VwGH vom 23.11.2017, Ra 2017/22/0081

Betreff

Der Verwaltungsgerichtshof hat durch den Vorsitzenden Senatspräsident Dr. Robl, Hofrätin Mag.a Merl sowie die Hofräte Dr. Mayr, Dr. Schwarz und Mag. Berger als Richter, unter Mitwirkung der Schriftführerin Mag.a Lechner, über die Revision des Bundesministers für Inneres in 1010 Wien, Herrengasse 7, gegen den Beschluss des Verwaltungsgerichtes Wien vom , VGW- 151/V/074/4442/2017-1, betreffend Aussetzung des Verfahrens in einer Angelegenheit nach dem Niederlassungs- und Aufenthaltsgesetz (belangte Behörde vor dem Verwaltungsgericht: Landeshauptmann von Wien; mitbeteiligte Partei: S P in W, vertreten durch Dr. Josef Wegrostek, Rechtsanwalt in 1010 Wien, Domgasse 6), zu Recht erkannt:

Spruch

Spruchpunkt I. des angefochtenen Beschlusses wird wegen Rechtswidrigkeit seines Inhaltes aufgehoben.

Begründung

1 Die mitbeteiligte Partei, eine kambodschanische Staatsangehörige, verfügte über eine Aufenthaltsbewilligung "Sonderfälle unselbständiger Erwerbstätigkeit" gemäß § 62 Niederlassungs- und Aufenthaltsgesetz (NAG) mit einer Gültigkeit bis . Am beantragte sie unter Bezugnahme auf ihre am geschlossene Ehe mit dem österreichischen Staatsbürger E W die Erteilung eines Aufenthaltstitels "Familienangehöriger" gemäß § 47 NAG.

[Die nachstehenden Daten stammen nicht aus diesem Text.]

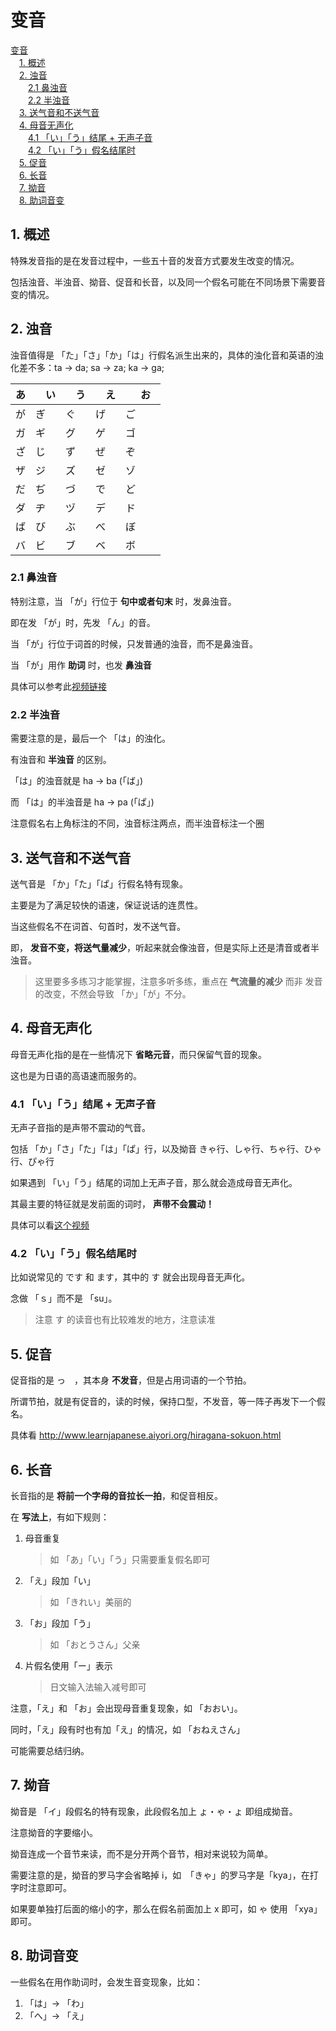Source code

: # 变音

<!-- MDTOC maxdepth:6 firsth1:1 numbering:0 flatten:0 bullets:0 updateOnSave:1 -->

[变音](#变音)   
&emsp;[1. 概述](#1-概述)   
&emsp;[2. 浊音](#2-浊音)   
&emsp;&emsp;[2.1 鼻浊音](#21-鼻浊音)   
&emsp;&emsp;[2.2 半浊音](#22-半浊音)   
&emsp;[3. 送气音和不送气音](#3-送气音和不送气音)   
&emsp;[4. 母音无声化](#4-母音无声化)   
&emsp;&emsp;[4.1 「い」「う」结尾 + 无声子音](#41-「い」「う」结尾-无声子音)   
&emsp;&emsp;[4.2 「い」「う」假名结尾时](#42-「い」「う」假名结尾时)   
&emsp;[5. 促音](#5-促音)   
&emsp;[6. 长音](#6-长音)   
&emsp;[7. 拗音](#7-拗音)   
&emsp;[8. 助词音变](#8-助词音变)   

<!-- /MDTOC -->

## 1. 概述

特殊发音指的是在发音过程中，一些五十音的发音方式要发生改变的情况。

包括浊音、半浊音、拗音、促音和长音，以及同一个假名可能在不同场景下需要音变的情况。

## 2. 浊音

浊音值得是 「た」「さ」「か」「は」行假名派生出来的，具体的浊化音和英语的浊化差不多：ta -> da; sa -> za; ka -> ga;


| あ |　い |　う |　え |　お　|
|---|---|---|---|---|
| が | ぎ | ぐ | げ | ご |
| ガ | ギ | グ | ゲ | ゴ |
| ざ | じ | ず | ぜ | ぞ |
| ザ | ジ | ズ | ゼ | ゾ |
| だ | ぢ | づ | で | ど |
| ダ | ヂ | ヅ | デ | ド |
| ば | び | ぶ | べ | ぼ |
| バ | ビ | ブ | ベ | ボ |


### 2.1 鼻浊音

特别注意，当 「が」行位于 **句中或者句末** 时，发鼻浊音。

即在发 「が」时，先发 「ん」的音。

当 「が」行位于词首的时候，只发普通的浊音，而不是鼻浊音。

当 「が」用作 **助词** 时，也发 **鼻浊音**

具体可以参考此[视频链接](http://www.bilibili.com/video/av3488623/)

### 2.2 半浊音

需要注意的是，最后一个 「は」的浊化。

有浊音和 **半浊音** 的区别。

「は」的浊音就是 ha -> ba (「ば」)

而 「は」的半浊音是 ha -> pa (「ぱ」)

注意假名右上角标注的不同，浊音标注两点，而半浊音标注一个圈

## 3. 送气音和不送气音

送气音是 「か」「た」「ぱ」行假名特有现象。

主要是为了满足较快的语速，保证说话的连贯性。

当这些假名不在词首、句首时，发不送气音。

即， **发音不变，将送气量减少**，听起来就会像浊音，但是实际上还是清音或者半浊音。

> 这里要多多练习才能掌握，注意多听多练，重点在 **气流量的减少** 而非 发音的改变，不然会导致 「か」「が」不分。

## 4. 母音无声化

母音无声化指的是在一些情况下 **省略元音**，而只保留气音的现象。

这也是为日语的高语速而服务的。

### 4.1 「い」「う」结尾 + 无声子音

无声子音指的是声带不震动的气音。

包括 「か」「さ」「た」「は」「ぱ」行，以及拗音 きゃ行、しゃ行、ちゃ行、ひゃ行、ぴゃ行

如果遇到 「い」「う」结尾的词加上无声子音，那么就会造成母音无声化。

其最主要的特征就是发前面的词时， **声带不会震动！**

具体可以看[这个视频](https://jp.sonic-learning.com/2010/03/11/museika/)

### 4.2 「い」「う」假名结尾时

比如说常见的 です 和 ます，其中的 す 就会出现母音无声化。

念做 「ｓ」而不是 「su」。

> 注意 す 的读音也有比较难发的地方，注意读准


## 5. 促音

促音指的是 っ　，其本身 **不发音**，但是占用词语的一个节拍。

所谓节拍，就是有促音的，读的时候，保持口型，不发音，等一阵子再发下一个假名。

具体看 http://www.learnjapanese.aiyori.org/hiragana-sokuon.html

## 6. 长音

长音指的是 **将前一个字母的音拉长一拍**，和促音相反。

在 **写法上**，有如下规则：

1. 母音重复

    > 如 「あ」「い」「う」只需要重复假名即可
2. 「え」段加「い」

    > 如 「きれい」美丽的
3. 「お」段加「う」

    > 如 「おとうさん」父亲
4. 片假名使用「ー」表示

    > 日文输入法输入减号即可

注意，「え」和 「お」会出现母音重复现象，如 「おおい」。

同时，「え」段有时也有加「え」的情况，如 「おねえさん」

可能需要总结归纳。

## 7. 拗音

拗音是 「イ」段假名的特有现象，此段假名加上 ょ・ゃ・ょ 即组成拗音。

注意拗音的字要缩小。

拗音连成一个音节来读，而不是分开两个音节，相对来说较为简单。

需要注意的是，拗音的罗马字会省略掉 i，如　「きゃ」的罗马字是「kya」，在打字时注意即可。

如果要单独打后面的缩小的字，那么在假名前面加上 x 即可，如 ゃ 使用 「xya」即可。

## 8. 助词音变

一些假名在用作助词时，会发生音变现象，比如：

1. 「は」-> 「わ」
2. 「へ」-> 「え」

2 Mit Bescheid vom wies der Landeshauptmann von Wien (belangte Behörde) diesen Zweckänderungsantrag ab. Die belangte Behörde hielt fest, dass die mitbeteiligte Partei seit über einem halben Jahr von ihrem Ehemann getrennt lebe und kein Familienleben im Sinn des Art. 8 EMRK führe. Somit könne sie sich gemäß § 30 Abs. 1 NAG nicht auf eine aufrechte Ehe mit einem österreichischen Staatsbürger berufen. Die Voraussetzungen für den beantragten Aufenthaltstitel seien nicht erfüllt.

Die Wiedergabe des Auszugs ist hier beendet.